しかし、被害妄想は不信感から来る疑心暗鬼ですので、不信感を取り除かなければ疑心暗鬼は無くなりません。

その不信感も社会性に直結していて、不信感を抱いていると言う事は社会性の低下を意味します。

そもそも社会性は他者を信じる事で成り立っていますので、他者を信じられなくなれば必然的に社会性も低下するのです。

 

社会性とは

社会性は「協力と分け合い」で成り立っています。

その協力と分け合いに、他社への信頼は欠かせないのです。

例えば、協力しても何も与えられなければ誰も協力しません。

協力したら与えてくれると信じるからこそ協力するのです。

働いても給料が出なければ誰も働きませんよね。

誰も働かなければ社会は崩壊してしまいます。

お金ですら信用で成り立っています。

国家がお金の価値を補償しているから、単なる紙切れが価値を持っているのです。

その国家に信用が無くなれば、お金は紙くず同然になってしまいます。

つまり、社会は信じる事で成り立っており、信じる事が社会性の基礎になっているのです。

 

社会性の習得

社会性は勉強して身に付けられるものではありません。

社会性は親子の愛着を他人に広げた物でありそれが信頼です。

そして、親子の愛着が育っていなければ他者への信頼も生まれませんし、愛着が不完全であれば他者への信頼も不完全なまま広げてしまいます。

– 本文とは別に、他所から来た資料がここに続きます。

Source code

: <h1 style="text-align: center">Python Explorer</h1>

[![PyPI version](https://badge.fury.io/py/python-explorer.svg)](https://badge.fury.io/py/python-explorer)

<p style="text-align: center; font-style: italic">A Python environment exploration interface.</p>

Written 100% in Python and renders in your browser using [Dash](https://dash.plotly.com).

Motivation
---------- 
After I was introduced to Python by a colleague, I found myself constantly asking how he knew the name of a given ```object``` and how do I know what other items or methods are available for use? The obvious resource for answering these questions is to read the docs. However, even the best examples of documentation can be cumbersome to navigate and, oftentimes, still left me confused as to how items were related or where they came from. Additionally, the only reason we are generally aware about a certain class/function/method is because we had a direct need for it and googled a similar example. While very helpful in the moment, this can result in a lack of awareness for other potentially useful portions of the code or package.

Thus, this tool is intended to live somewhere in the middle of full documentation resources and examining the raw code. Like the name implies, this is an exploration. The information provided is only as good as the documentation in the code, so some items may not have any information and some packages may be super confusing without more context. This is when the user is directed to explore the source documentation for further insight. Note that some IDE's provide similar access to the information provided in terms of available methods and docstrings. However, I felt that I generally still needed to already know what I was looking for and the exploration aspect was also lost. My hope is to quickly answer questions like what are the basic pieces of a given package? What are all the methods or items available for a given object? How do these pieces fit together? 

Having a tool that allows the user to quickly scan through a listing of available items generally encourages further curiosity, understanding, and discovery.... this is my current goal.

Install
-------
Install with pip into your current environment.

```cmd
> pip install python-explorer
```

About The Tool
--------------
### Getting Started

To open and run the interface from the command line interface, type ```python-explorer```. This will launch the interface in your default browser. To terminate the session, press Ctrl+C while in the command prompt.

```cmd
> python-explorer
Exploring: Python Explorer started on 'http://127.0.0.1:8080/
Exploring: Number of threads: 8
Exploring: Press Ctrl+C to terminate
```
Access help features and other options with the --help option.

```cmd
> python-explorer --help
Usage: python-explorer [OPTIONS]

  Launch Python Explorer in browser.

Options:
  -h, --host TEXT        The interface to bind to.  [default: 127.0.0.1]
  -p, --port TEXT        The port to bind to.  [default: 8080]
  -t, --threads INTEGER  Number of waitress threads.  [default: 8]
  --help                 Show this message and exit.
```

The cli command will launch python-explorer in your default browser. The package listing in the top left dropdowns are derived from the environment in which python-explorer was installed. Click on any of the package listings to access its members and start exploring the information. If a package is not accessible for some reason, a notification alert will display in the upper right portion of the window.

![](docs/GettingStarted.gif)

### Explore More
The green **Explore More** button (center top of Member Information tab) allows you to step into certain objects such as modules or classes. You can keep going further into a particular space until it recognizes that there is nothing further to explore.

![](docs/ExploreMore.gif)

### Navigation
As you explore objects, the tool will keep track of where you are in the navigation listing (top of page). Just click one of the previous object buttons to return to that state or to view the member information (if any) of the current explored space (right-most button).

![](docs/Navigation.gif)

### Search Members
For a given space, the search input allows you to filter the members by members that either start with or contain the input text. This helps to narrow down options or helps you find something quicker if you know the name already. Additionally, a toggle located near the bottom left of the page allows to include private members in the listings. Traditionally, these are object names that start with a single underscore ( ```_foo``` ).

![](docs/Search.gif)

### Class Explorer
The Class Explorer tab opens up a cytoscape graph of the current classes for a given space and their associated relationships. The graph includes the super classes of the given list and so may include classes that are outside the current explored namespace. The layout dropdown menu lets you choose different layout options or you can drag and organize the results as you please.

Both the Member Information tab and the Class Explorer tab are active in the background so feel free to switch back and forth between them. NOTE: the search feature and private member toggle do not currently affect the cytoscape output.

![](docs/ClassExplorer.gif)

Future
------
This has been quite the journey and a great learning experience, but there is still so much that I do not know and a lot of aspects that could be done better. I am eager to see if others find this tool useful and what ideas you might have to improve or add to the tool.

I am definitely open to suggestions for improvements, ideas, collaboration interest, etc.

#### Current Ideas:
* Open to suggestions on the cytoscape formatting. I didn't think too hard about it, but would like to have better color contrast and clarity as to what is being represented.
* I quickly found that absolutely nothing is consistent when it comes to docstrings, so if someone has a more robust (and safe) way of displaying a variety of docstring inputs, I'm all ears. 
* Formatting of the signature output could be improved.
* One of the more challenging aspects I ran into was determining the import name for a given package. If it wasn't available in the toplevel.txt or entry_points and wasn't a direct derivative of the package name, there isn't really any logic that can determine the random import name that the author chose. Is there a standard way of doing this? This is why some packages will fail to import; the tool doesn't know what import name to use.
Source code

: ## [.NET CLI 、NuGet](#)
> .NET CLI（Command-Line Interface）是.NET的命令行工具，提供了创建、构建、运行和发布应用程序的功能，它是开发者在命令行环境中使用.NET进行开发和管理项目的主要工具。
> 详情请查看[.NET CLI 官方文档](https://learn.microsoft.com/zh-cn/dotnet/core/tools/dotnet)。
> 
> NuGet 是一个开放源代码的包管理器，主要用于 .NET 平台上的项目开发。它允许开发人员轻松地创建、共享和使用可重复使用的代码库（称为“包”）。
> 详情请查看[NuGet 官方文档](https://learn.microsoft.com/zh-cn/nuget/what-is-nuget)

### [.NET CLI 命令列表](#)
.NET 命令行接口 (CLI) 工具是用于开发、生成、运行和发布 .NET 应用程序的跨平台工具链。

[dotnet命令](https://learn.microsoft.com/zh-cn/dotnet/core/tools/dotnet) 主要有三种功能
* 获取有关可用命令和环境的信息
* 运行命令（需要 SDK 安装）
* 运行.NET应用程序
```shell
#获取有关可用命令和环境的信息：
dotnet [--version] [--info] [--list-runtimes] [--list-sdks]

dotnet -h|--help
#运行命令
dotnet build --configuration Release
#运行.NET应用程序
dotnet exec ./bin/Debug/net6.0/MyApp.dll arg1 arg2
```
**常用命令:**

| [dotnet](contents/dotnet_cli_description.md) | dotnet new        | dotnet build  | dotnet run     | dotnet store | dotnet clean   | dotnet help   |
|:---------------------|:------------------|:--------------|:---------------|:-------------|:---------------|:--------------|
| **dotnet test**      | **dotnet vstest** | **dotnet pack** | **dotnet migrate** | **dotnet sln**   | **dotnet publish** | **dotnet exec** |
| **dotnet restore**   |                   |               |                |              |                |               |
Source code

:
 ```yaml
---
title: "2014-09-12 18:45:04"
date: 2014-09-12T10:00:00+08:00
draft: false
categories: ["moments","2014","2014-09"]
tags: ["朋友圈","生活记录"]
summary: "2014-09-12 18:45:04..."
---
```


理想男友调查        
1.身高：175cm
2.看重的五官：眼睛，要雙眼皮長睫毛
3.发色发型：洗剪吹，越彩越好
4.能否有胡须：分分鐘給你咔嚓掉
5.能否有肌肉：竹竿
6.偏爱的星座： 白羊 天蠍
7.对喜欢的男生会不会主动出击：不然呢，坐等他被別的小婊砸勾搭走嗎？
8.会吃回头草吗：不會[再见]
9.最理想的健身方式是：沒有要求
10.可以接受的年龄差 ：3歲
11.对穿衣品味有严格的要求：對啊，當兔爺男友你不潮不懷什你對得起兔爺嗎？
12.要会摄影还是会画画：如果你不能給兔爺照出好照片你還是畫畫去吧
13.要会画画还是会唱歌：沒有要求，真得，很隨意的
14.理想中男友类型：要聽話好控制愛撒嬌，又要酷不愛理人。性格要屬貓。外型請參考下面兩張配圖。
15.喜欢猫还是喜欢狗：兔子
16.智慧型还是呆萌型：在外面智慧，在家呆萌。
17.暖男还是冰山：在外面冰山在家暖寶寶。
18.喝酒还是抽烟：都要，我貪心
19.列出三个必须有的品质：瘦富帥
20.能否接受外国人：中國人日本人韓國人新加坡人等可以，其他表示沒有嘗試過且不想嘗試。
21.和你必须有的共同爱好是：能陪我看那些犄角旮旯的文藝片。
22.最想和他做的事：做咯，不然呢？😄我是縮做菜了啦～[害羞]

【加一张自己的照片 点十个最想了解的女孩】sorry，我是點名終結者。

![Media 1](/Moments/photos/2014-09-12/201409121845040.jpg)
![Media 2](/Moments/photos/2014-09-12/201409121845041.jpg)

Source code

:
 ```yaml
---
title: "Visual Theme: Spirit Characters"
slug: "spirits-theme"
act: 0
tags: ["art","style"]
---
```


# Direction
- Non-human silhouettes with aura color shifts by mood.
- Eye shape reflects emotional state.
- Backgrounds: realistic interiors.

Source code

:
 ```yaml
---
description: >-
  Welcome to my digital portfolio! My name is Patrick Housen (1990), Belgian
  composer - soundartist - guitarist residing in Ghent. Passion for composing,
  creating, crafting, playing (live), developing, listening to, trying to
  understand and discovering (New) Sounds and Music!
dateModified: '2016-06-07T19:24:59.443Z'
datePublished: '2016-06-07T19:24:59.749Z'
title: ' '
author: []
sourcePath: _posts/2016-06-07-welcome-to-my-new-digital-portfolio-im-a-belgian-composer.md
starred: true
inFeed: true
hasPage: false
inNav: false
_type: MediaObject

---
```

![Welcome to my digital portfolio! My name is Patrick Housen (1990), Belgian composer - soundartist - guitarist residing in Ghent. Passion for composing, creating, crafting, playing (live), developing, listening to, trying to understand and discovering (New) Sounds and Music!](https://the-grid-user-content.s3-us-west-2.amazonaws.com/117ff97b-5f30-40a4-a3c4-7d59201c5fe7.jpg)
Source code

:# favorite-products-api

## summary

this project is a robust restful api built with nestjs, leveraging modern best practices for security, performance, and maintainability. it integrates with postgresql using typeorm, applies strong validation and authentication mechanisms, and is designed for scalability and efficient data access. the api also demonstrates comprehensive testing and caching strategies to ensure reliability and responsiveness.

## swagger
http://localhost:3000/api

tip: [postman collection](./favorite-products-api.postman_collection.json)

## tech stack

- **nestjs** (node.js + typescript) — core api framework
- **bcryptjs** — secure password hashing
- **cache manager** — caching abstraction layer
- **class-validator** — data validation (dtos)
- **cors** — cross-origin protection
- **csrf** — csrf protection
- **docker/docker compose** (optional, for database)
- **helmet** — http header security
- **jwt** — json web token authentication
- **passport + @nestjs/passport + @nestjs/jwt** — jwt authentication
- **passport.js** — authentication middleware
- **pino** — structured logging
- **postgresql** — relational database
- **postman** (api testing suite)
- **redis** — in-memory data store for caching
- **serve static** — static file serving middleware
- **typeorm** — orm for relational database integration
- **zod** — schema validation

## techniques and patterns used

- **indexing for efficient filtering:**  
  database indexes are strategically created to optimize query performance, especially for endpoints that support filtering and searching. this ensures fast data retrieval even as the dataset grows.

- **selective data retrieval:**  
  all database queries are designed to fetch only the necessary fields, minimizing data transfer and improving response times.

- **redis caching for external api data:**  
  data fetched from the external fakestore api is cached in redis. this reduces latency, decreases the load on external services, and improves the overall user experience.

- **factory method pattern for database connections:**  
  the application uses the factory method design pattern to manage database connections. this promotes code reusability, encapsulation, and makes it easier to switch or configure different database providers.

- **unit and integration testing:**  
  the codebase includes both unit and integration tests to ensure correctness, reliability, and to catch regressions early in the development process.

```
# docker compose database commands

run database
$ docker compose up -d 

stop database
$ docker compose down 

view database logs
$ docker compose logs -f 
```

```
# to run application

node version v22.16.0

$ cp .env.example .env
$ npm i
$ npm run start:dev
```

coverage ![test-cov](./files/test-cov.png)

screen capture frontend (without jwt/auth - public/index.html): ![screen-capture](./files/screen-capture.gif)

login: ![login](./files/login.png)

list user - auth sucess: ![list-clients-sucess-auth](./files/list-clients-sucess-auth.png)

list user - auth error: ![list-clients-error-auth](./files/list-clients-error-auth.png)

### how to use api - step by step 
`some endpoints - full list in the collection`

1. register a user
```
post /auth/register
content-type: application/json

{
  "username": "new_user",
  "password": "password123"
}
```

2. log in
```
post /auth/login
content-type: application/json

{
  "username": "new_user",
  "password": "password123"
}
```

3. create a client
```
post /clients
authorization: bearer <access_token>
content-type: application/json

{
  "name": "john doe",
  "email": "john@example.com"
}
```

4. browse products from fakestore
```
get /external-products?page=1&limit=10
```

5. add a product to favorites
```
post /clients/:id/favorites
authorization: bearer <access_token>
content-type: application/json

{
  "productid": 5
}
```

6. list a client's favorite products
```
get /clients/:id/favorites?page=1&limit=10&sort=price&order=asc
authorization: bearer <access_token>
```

親子の愛着が育たない代表的な物が虐待とネグレスト、不完全な物の代表的な物が共依存です。

また、家庭は社会の最小単位で、その家庭の中で社会性に必要な感覚や概念を習得して育ちます。

例えば「お手伝い」は共同作業の第一歩で、親のお手伝いをする事で共同作業の楽しさを学びます。

しかし、お手伝いをさせて来ないと共同作業の楽しさを学べません。

お手伝いをして上手に出来たら褒められる。

その時に嬉しいと思う感覚が向上心になります。

そうした共同作業の楽しみや喜びを学んで来なければ、社会に出て働いた時に労働はストレスとなってしまいます。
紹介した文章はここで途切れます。